§ TASK DETAILS
Write only the number of lines in the data that include the word "What".

§ Stored data entries
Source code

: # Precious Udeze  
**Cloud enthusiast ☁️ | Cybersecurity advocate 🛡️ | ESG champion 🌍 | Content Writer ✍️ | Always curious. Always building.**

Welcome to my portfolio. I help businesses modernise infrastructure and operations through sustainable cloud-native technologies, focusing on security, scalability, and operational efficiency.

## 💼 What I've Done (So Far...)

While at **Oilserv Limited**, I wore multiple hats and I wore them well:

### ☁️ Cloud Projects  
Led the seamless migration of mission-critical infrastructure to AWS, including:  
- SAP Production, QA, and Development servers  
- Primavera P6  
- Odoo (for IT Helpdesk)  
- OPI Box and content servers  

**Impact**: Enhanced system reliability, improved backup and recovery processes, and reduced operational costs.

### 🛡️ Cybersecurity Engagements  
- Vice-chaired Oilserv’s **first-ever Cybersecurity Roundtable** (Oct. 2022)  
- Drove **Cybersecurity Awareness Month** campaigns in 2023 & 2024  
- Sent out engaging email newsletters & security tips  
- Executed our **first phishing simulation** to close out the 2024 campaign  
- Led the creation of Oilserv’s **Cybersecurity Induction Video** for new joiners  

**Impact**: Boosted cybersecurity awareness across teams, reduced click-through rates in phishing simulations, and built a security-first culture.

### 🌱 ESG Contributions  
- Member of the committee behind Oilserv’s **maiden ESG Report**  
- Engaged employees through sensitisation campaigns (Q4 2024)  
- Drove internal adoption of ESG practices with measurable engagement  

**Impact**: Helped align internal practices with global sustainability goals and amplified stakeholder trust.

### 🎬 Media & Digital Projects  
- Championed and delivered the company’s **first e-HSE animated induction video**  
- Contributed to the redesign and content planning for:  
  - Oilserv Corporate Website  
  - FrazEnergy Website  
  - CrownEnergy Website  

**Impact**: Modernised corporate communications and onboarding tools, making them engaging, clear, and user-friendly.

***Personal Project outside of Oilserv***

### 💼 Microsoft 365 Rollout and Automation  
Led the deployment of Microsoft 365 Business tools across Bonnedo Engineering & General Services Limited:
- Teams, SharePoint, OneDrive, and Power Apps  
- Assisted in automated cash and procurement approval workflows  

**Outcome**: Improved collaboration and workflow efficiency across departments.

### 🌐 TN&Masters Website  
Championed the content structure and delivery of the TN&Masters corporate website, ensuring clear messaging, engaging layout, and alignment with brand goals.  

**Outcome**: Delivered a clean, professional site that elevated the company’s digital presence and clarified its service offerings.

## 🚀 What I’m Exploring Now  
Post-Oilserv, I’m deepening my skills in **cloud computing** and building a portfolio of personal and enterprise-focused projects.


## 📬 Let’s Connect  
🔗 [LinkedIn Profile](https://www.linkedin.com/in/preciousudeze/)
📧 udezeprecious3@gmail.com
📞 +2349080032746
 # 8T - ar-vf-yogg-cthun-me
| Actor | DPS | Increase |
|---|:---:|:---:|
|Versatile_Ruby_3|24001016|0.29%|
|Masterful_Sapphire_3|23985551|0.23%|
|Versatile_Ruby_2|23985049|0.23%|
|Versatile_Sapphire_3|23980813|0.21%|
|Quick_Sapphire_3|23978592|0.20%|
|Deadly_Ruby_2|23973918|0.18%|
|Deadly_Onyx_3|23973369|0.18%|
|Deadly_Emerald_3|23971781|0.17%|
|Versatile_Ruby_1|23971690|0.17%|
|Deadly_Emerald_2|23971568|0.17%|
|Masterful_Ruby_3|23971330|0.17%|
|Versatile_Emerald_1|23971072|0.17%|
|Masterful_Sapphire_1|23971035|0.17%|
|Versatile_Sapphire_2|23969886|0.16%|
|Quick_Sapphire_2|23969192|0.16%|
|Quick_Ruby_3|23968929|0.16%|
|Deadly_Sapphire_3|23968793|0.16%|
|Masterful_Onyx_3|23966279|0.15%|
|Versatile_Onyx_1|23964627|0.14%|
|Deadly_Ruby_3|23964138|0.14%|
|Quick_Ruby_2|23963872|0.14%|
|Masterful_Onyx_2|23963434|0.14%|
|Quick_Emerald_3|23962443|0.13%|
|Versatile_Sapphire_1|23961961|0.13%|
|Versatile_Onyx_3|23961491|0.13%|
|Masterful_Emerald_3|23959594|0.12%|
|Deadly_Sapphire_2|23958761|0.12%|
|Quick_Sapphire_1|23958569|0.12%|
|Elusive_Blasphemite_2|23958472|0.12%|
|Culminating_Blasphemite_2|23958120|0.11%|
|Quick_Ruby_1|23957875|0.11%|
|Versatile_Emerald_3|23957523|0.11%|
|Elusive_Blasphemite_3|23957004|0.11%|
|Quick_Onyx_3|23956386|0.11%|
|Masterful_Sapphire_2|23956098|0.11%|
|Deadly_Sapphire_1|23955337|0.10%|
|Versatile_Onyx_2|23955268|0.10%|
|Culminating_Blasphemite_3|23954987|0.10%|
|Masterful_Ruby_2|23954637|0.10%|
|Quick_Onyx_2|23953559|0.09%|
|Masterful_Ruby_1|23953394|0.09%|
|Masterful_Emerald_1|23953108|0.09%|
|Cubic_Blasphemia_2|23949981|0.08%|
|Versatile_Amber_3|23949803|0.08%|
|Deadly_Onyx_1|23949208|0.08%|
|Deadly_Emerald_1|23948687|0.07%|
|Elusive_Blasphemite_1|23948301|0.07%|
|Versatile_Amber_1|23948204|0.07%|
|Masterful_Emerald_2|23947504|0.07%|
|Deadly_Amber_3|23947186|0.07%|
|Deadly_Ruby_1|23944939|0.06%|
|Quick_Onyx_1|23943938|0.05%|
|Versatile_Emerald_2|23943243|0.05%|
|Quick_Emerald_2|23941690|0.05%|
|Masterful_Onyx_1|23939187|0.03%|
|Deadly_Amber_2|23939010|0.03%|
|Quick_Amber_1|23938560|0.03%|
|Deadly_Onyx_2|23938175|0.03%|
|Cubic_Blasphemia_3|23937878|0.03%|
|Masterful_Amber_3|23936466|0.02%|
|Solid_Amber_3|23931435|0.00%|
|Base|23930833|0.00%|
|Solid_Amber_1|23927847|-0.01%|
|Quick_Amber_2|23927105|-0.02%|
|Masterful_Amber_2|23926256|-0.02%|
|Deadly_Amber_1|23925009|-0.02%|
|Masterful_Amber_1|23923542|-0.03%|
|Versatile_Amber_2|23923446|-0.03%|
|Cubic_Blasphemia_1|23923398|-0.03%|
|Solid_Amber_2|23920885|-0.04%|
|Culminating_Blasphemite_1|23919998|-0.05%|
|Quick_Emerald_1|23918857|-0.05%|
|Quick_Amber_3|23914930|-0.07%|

§ COMPLETED TASK
2